Some high-interest savings accounts charge transaction fees, usually a few dollars per withdrawal, transfer or bill payment that comes out of your account—that can really add up. It is less common for these accounts to charge a monthly fee, because they’re intended for storing your money over a longer period of time. However, some banks or financial institutions require account holders to maintain a minimum balance in order to avoid paying these monthly fees.
Other savings accounts, like those available at Simplii Financial, charge zero fees for your transactions and have no minimum balance requirements to worry about.
3. Is the account eligible for CDIC insurance?
Before you open a new account, check if the bank is a member of the Canada Deposit Insurance Corporation (CDIC). If it is, CDIC will protect your savings of up to $100,000 in eligible accounts if the member institution becomes insolvent (extremely rare, but not impossible).
Traditional banks and credit unions aren’t the only financial institutions that are CDIC members—many digital banks are, too. Deposits in Simplii Financial’s High Interest Savings Account*, for instance, are insured by the CDIC. National research firm Ipsos recognized Simplii as offering the best value for money and an excellent mobile banking experience, as well as being one of the most recommended financial institutions of 2022.

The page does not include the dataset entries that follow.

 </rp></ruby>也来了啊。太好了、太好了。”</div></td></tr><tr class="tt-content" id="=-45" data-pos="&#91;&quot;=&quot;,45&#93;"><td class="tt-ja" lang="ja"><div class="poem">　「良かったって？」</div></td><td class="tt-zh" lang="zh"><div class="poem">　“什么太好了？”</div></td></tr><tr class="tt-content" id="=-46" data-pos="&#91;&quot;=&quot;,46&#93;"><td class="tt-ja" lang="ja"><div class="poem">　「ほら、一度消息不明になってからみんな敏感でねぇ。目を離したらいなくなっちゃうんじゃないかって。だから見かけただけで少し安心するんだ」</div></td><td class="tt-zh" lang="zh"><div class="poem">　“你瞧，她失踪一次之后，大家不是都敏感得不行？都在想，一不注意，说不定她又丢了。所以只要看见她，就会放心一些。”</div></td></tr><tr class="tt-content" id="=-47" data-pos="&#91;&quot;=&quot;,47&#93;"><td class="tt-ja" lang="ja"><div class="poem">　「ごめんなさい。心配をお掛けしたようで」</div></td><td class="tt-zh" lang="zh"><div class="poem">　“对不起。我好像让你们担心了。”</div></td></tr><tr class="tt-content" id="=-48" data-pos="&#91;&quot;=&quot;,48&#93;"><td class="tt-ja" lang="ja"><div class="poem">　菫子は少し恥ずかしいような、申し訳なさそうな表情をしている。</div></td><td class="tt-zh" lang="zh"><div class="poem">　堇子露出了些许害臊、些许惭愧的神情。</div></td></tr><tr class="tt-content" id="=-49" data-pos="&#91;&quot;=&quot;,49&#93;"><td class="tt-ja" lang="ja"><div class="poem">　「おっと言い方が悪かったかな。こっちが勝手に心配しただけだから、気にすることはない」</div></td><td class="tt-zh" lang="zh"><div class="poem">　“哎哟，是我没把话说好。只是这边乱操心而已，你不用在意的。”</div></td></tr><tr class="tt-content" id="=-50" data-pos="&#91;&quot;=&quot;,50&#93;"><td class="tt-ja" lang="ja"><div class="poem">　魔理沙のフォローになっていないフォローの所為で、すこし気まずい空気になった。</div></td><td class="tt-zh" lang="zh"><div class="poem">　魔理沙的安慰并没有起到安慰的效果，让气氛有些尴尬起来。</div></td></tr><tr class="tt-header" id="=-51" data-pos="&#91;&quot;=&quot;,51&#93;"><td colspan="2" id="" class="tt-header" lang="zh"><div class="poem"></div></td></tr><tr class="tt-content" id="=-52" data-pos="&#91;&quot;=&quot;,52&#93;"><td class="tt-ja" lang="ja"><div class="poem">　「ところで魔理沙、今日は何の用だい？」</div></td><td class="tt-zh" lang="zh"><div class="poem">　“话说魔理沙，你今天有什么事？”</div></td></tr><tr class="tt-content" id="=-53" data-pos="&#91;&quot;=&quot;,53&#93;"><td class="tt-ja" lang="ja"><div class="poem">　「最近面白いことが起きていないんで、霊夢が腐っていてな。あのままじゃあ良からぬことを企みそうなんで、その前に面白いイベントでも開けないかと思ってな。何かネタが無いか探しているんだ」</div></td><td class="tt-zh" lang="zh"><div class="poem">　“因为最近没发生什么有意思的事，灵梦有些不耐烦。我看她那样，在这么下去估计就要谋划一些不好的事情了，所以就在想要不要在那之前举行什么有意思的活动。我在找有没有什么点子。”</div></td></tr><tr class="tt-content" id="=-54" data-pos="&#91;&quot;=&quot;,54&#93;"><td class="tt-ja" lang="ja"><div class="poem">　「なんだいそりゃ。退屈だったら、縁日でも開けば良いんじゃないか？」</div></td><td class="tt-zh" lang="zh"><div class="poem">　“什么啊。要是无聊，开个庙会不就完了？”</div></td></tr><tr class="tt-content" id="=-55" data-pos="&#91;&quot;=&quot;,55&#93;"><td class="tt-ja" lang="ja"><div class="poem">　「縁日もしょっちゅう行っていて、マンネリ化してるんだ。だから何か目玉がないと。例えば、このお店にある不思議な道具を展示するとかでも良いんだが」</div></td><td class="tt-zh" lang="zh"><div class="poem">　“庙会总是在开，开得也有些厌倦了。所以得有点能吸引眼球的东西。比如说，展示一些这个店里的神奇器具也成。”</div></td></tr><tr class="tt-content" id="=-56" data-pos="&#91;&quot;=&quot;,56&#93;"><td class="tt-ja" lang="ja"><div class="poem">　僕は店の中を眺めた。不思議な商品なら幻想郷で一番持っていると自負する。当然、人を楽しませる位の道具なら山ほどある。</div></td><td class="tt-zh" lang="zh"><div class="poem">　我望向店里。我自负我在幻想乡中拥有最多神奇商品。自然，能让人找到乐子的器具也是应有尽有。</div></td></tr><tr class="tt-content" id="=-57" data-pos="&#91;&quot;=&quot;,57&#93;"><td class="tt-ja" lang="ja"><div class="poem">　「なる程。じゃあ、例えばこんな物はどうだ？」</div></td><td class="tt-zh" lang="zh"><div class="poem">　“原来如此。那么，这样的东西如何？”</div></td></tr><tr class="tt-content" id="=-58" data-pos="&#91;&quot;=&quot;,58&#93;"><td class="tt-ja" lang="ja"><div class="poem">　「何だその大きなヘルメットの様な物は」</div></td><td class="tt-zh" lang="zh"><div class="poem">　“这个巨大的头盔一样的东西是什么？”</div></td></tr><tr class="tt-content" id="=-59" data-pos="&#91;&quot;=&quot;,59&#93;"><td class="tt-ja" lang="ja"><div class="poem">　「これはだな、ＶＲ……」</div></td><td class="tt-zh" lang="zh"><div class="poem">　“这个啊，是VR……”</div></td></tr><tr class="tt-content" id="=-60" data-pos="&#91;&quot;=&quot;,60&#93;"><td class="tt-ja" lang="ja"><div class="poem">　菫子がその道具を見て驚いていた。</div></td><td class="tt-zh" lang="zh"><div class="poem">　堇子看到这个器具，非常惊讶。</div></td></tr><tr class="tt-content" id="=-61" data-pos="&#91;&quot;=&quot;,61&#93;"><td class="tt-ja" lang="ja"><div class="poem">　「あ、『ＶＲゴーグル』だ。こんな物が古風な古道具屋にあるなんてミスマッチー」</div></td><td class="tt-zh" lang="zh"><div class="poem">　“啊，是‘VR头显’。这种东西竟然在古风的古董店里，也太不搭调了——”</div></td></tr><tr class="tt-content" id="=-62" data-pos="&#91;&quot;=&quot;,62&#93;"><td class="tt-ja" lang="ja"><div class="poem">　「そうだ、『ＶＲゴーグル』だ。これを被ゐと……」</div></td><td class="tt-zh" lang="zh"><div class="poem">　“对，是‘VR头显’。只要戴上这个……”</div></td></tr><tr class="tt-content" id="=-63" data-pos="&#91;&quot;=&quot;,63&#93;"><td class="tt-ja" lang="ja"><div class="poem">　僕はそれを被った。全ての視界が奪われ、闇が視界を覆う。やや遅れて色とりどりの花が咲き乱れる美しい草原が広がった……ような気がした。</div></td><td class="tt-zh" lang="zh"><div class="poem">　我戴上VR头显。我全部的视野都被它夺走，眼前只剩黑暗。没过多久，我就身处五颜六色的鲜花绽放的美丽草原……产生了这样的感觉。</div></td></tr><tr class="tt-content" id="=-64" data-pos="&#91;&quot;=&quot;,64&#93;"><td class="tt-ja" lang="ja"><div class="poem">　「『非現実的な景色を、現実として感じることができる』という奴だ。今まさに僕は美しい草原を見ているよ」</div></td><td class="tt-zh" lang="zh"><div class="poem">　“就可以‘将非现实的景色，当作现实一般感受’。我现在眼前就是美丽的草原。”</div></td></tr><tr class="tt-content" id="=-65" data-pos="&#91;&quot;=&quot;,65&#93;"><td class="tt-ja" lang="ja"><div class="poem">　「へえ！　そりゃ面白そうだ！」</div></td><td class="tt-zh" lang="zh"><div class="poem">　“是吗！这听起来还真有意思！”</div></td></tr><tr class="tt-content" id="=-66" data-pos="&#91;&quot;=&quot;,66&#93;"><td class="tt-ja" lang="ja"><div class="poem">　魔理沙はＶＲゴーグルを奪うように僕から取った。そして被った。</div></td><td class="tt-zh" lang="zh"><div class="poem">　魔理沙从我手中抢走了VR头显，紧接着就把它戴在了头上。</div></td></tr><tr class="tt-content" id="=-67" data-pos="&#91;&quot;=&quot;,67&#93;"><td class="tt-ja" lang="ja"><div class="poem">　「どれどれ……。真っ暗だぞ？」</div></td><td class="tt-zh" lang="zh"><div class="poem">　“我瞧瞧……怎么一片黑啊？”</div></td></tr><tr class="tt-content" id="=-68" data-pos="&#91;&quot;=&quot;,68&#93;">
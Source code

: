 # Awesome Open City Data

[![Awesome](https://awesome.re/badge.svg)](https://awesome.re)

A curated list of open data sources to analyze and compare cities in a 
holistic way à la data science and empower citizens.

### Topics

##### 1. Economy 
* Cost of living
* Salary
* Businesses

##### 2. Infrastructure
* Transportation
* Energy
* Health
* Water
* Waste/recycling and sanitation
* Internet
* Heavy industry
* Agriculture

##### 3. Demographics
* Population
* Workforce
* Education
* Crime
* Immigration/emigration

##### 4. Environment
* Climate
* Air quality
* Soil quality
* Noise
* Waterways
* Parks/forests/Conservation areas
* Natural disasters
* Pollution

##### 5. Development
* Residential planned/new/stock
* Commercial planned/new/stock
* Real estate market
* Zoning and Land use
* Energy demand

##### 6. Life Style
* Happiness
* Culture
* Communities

Another reason to open a high-interest savings account
You might be asking, “Do I really need another bank account?” In addition to the reasons above, having a HISA can help you separate your everyday spending from the money you’re saving towards a financial goal, such as taking a trip, paying for tuition or adding to your emergency fund. You can set up automatic transfers from your chequing account to your HISA once a month or after each payday, for instance. It’ll feel rewarding to watch the balance grow.
If you’re saving up for something, figure out how much you’ll need to pay for it. Then, calculate how much money you can set aside each month by subtracting your expenses from your income. (Quick tip: Next time you log in to your online bank account, export your recent transactions into a spreadsheet.) Now, divide the cost of your future purchase by the amount you think you can save each month to see how long it will take to hit your target. If you’re saving for a vacation or a down payment for a home, this will help you create a realistic timeline that shouldn’t put you into debt.
A high-interest savings account is a great option to save up for a financial goal or to give yourself the added peace of mind of having an emergency fund. (Have a goal and want an emergency fund? Open more than one HISA.) Be sure to look into the different account features and welcome offers available to help yourself decide where to park your savings.